ITA §40(2)(g)(i) and the controlled-affiliate net
Canada's wash-sale equivalent — the superficial-loss rule — denies a loss when the same or identical property is acquired in the 30 days before or after the sale, by the holder or an affiliated person. "Affiliated person" includes the holder's spouse, controlled corporations, and certain trusts. The optimizer can enforce the holder-side lock; the affiliated-person side requires the household to declare its affiliated accounts so the engine can include them in the lock vector. Without that declaration, an affiliated-account purchase will silently invalidate the holder's harvested loss.
No long-term boundary — single inclusion rate
Canada doesn't split capital gains by holding period the way the US does. Instead, 50% of any realised capital gain is included in taxable income (the "inclusion rate") and the rest is exempt. Effectively, the marginal long-term and short-term rates collapse into one rate equal to (marginal income rate × 50%). The optimizer's tax penalty therefore doesn't have a holding-period step; it's a flat per-dollar realised cost.
| Component | Rate |
|---|---|
| Federal marginal income rate (top) | 33.0% |
| Provincial top (e.g. ON) | 13.16% |
| Combined marginal | ≈ 46.2% |
| Inclusion rate (capital gains) | 50% |
| Effective rate on capital gains | ≈ 23.1% |
Per-account inputs the CA tax engine consumes
- Position-level basis (not lot-level). The engine maintains an ACB per ticker per holder, updated on every buy and sell. Lot history is preserved for audit but not used in the tax calculation.
- Superficial-loss lock vector. Same shape as the US wash-sale vector: per-ticker, per-day. Populated from the holder's 30-day trade history and any declared affiliated accounts.
- Combined federal+provincial rate. One number per account, including the 50% inclusion rate so the optimizer doesn't have to apply it.
Why CA backtests show smaller harvest streams
Two effects compound. First, ACB averaging means each sale realises a smaller per-share loss than the holder could identify under HIFO. Second, the optimizer's harvest-signal threshold rises — a name needs to be more deeply underwater on average before the trade clears.
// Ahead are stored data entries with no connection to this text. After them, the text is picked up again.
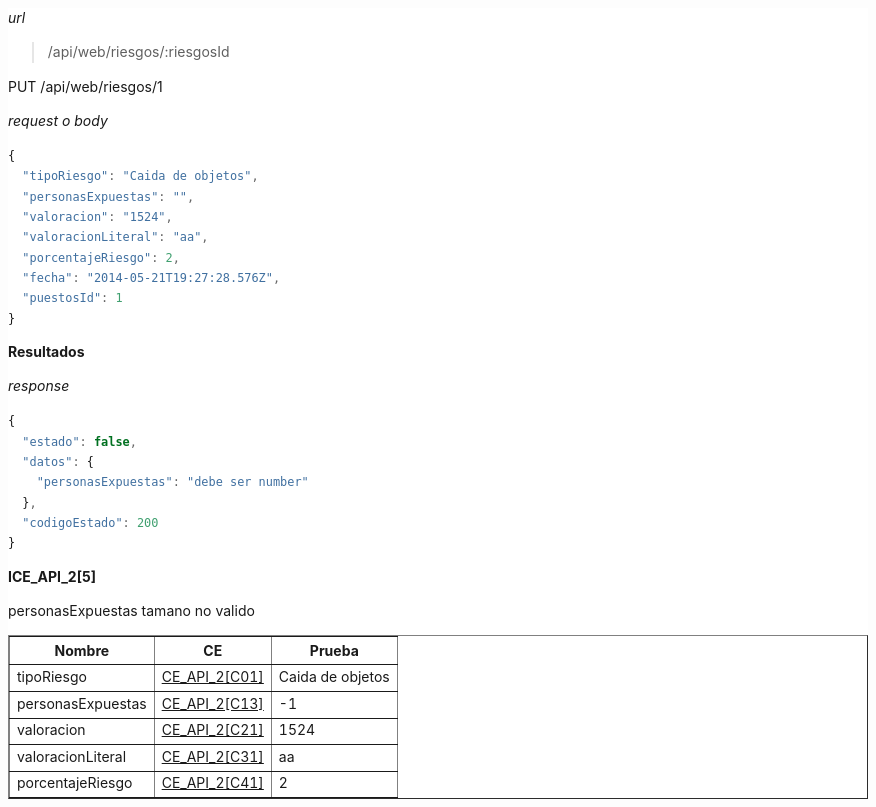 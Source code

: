 _url_ 

> /api/web/riesgos/:riesgosId

PUT /api/web/riesgos/1

_request o body_
```js
{
  "tipoRiesgo": "Caida de objetos",
  "personasExpuestas": "",
  "valoracion": "1524",
  "valoracionLiteral": "aa",
  "porcentajeRiesgo": 2,
  "fecha": "2014-05-21T19:27:28.576Z",
  "puestosId": 1
}
```

__Resultados__

_response_

```js
{
  "estado": false,
  "datos": {
    "personasExpuestas": "debe ser number"
  },
  "codigoEstado": 200
}
```


__ICE_API_2[5]__

personasExpuestas tamano no valido

<table border="1">
  <tr>
    <th>Nombre</th>
    <th>CE</th> 
    <th>Prueba</th> 
  </tr>
  <tr>
    <td>tipoRiesgo</td>
    <td><a href="#CE_API_2[C01]"> CE_API_2[C01]</a></td>
    <td>Caida de objetos</td>
  </tr>
  <tr>
    <td>personasExpuestas</td>
    <td><a href="#CE_API_2[C13]"> CE_API_2[C13]</a></td>
    <td>-1</td>
  </tr>
  <tr>
    <td>valoracion</td>
    <td><a href="#CE_API_2[C21]"> CE_API_2[C21]</a></td>
    <td>1524</td>
  </tr>
  <tr>
    <td>valoracionLiteral</td>
    <td><a href="#CE_API_2[C31]"> CE_API_2[C31]</a></td>
    <td>aa</td>
  </tr>
  <tr>
    <td>porcentajeRiesgo</td>
    <td><a href="#CE_API_2[C41]"> CE_API_2[C41]</a></td>
    <td>2</td>
  </tr>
Together, these reduce the annual harvest-as-percent-of-NAV in Canadian backtests to roughly half of the US equivalent for the same construction (see the cross-jurisdiction comparison in the multi-jurisdiction deep-dive).
What's outside scope
- Provincial-specific surtaxes and high-income surtaxes (e.g. Ontario's 56% surtax) are handled via the marginal-rate override; they're not modelled with their own brackets.
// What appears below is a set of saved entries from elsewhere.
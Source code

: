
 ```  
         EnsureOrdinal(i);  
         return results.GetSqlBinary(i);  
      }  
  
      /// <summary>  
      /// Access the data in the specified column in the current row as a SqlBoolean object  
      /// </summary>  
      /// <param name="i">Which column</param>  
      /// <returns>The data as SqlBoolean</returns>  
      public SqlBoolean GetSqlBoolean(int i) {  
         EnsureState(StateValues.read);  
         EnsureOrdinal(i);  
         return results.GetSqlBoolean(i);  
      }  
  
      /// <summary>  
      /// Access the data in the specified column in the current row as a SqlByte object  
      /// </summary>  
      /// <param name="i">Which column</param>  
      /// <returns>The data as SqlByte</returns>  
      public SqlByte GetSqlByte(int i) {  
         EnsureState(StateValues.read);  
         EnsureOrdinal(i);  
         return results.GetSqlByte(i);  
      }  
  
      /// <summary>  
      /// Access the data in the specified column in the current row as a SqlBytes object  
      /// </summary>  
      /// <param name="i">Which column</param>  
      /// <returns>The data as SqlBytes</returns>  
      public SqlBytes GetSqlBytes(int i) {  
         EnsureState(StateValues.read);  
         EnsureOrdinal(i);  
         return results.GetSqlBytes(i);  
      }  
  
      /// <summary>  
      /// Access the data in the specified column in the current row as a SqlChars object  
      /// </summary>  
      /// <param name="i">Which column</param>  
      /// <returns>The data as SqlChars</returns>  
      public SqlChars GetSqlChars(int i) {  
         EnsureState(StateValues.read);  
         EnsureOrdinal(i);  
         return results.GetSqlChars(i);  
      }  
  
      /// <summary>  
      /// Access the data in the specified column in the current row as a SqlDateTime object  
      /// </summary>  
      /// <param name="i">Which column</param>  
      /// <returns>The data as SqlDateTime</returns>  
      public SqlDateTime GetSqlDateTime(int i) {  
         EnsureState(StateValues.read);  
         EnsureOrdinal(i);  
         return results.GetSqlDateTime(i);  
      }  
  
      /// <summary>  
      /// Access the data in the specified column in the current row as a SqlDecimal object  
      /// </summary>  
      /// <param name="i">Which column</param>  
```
- Registered accounts (RRSP, TFSA) are tax-deferred or tax-exempt and don't benefit from harvest at all. The engine assumes a non-registered (taxable) account.
- The §74 attribution rules (gain-on-spousal-loan structures) aren't modelled here; consult a Canadian tax practitioner.
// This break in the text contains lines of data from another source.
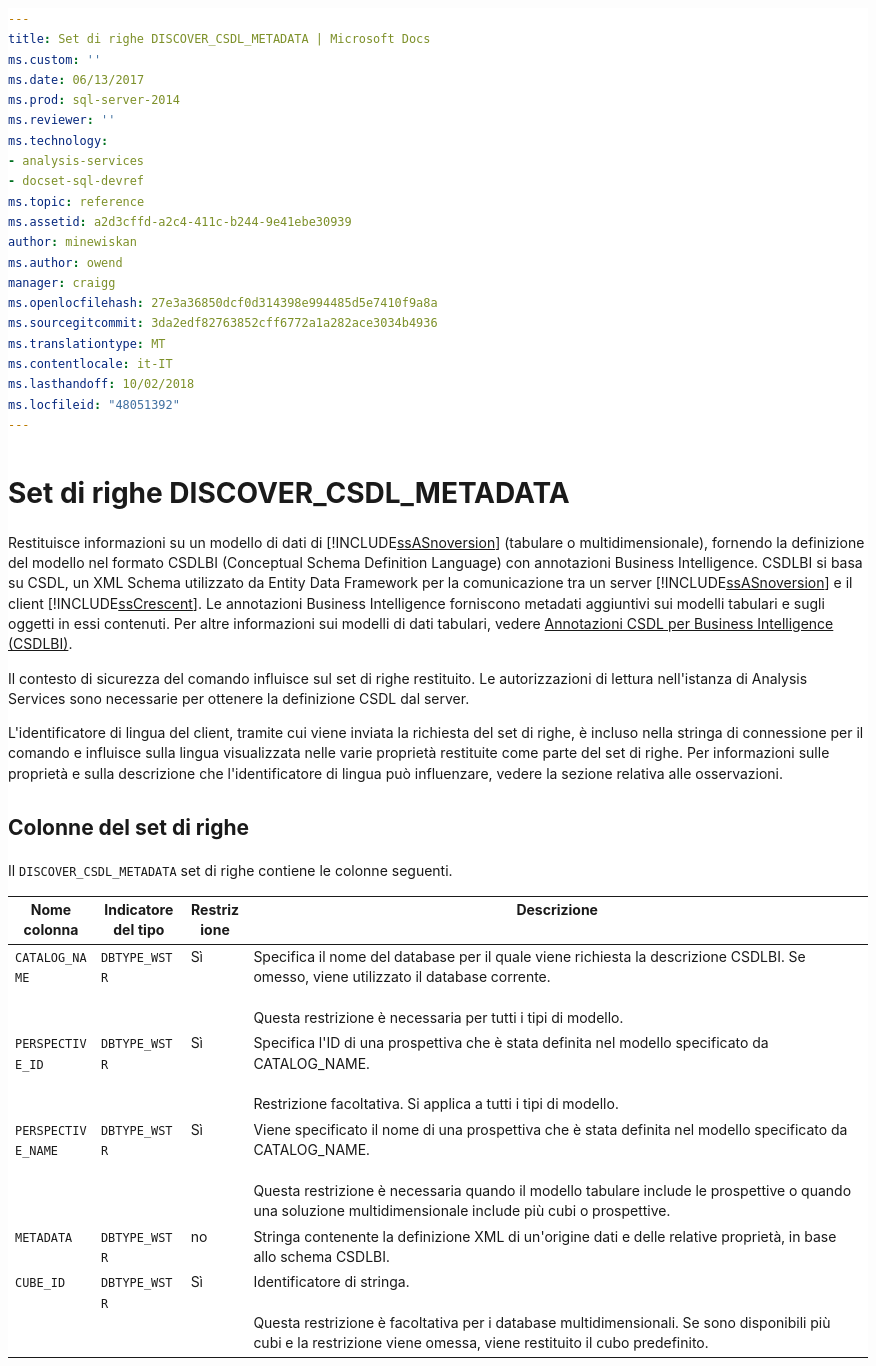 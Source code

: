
 ```yaml
---
title: Set di righe DISCOVER_CSDL_METADATA | Microsoft Docs
ms.custom: ''
ms.date: 06/13/2017
ms.prod: sql-server-2014
ms.reviewer: ''
ms.technology:
- analysis-services
- docset-sql-devref
ms.topic: reference
ms.assetid: a2d3cffd-a2c4-411c-b244-9e41ebe30939
author: minewiskan
ms.author: owend
manager: craigg
ms.openlocfilehash: 27e3a36850dcf0d314398e994485d5e7410f9a8a
ms.sourcegitcommit: 3da2edf82763852cff6772a1a282ace3034b4936
ms.translationtype: MT
ms.contentlocale: it-IT
ms.lasthandoff: 10/02/2018
ms.locfileid: "48051392"
---
```

# <a name="discovercsdlmetadata-rowset"></a>Set di righe DISCOVER_CSDL_METADATA
  Restituisce informazioni su un modello di dati di [!INCLUDE[ssASnoversion](../../../includes/ssasnoversion-md.md)] (tabulare o multidimensionale), fornendo la definizione del modello nel formato CSDLBI (Conceptual Schema Definition Language) con annotazioni Business Intelligence. CSDLBI si basa su CSDL, un XML Schema utilizzato da Entity Data Framework per la comunicazione tra un server [!INCLUDE[ssASnoversion](../../../includes/ssasnoversion-md.md)] e il client [!INCLUDE[ssCrescent](../../../includes/sscrescent-md.md)]. Le annotazioni Business Intelligence forniscono metadati aggiuntivi sui modelli tabulari e sugli oggetti in essi contenuti. Per altre informazioni sui modelli di dati tabulari, vedere [Annotazioni CSDL per Business Intelligence &#40;CSDLBI&#41;](../../tabular-model-programming-compatibility-levels-1050-1103/csdl-annotations-for-business-intelligence-csdlbi.md).  
  
 Il contesto di sicurezza del comando influisce sul set di righe restituito. Le autorizzazioni di lettura nell'istanza di Analysis Services sono necessarie per ottenere la definizione CSDL dal server.  
  
 L'identificatore di lingua del client, tramite cui viene inviata la richiesta del set di righe, è incluso nella stringa di connessione per il comando e influisce sulla lingua visualizzata nelle varie proprietà restituite come parte del set di righe.  Per informazioni sulle proprietà e sulla descrizione che l'identificatore di lingua può influenzare, vedere la sezione relativa alle osservazioni.  
  
## <a name="rowset-columns"></a>Colonne del set di righe  
 Il `DISCOVER_CSDL_METADATA` set di righe contiene le colonne seguenti.  
  
|**Nome colonna**|**Indicatore del tipo**|**Restrizione**|**Descrizione**|  
|---------------------|------------------------|---------------------|---------------------|  
|`CATALOG_NAME`|`DBTYPE_WSTR`|Sì|Specifica il nome del database per il quale viene richiesta la descrizione CSDLBI. Se omesso, viene utilizzato il database corrente.<br /><br /> Questa restrizione è necessaria per tutti i tipi di modello.|  
|`PERSPECTIVE_ID`|`DBTYPE_WSTR`|Sì|Specifica l'ID di una prospettiva che è stata definita nel modello specificato da CATALOG_NAME.<br /><br /> Restrizione facoltativa. Si applica a tutti i tipi di modello.|  
|`PERSPECTIVE_NAME`|`DBTYPE_WSTR`|Sì|Viene specificato il nome di una prospettiva che è stata definita nel modello specificato da CATALOG_NAME.<br /><br /> Questa restrizione è necessaria quando il modello tabulare include le prospettive o quando una soluzione multidimensionale include più cubi o prospettive.|  
|`METADATA`|`DBTYPE_WSTR`|no|Stringa contenente la definizione XML di un'origine dati e delle relative proprietà, in base allo schema CSDLBI.|  
|`CUBE_ID`|`DBTYPE_WSTR`|Sì|Identificatore di stringa.<br /><br /> Questa restrizione è facoltativa per i database multidimensionali. Se sono disponibili più cubi e la restrizione viene omessa, viene restituito il cubo predefinito.|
- Income Tax Act (Canada) §40(2)(g)(i) — the superficial-loss rule, denying recognition of certain losses on identical property acquired within 30 days.
- Income Tax Act (Canada) §47 — the identical-properties / ACB rule.
- Canada Revenue Agency Income Tax Folio S3-F4-C1 — General Discussion of Capital Cost Allowance, including ACB mechanics.
Educational illustration · not advice. Provincial rates and rules vary; consult a Canadian tax practitioner.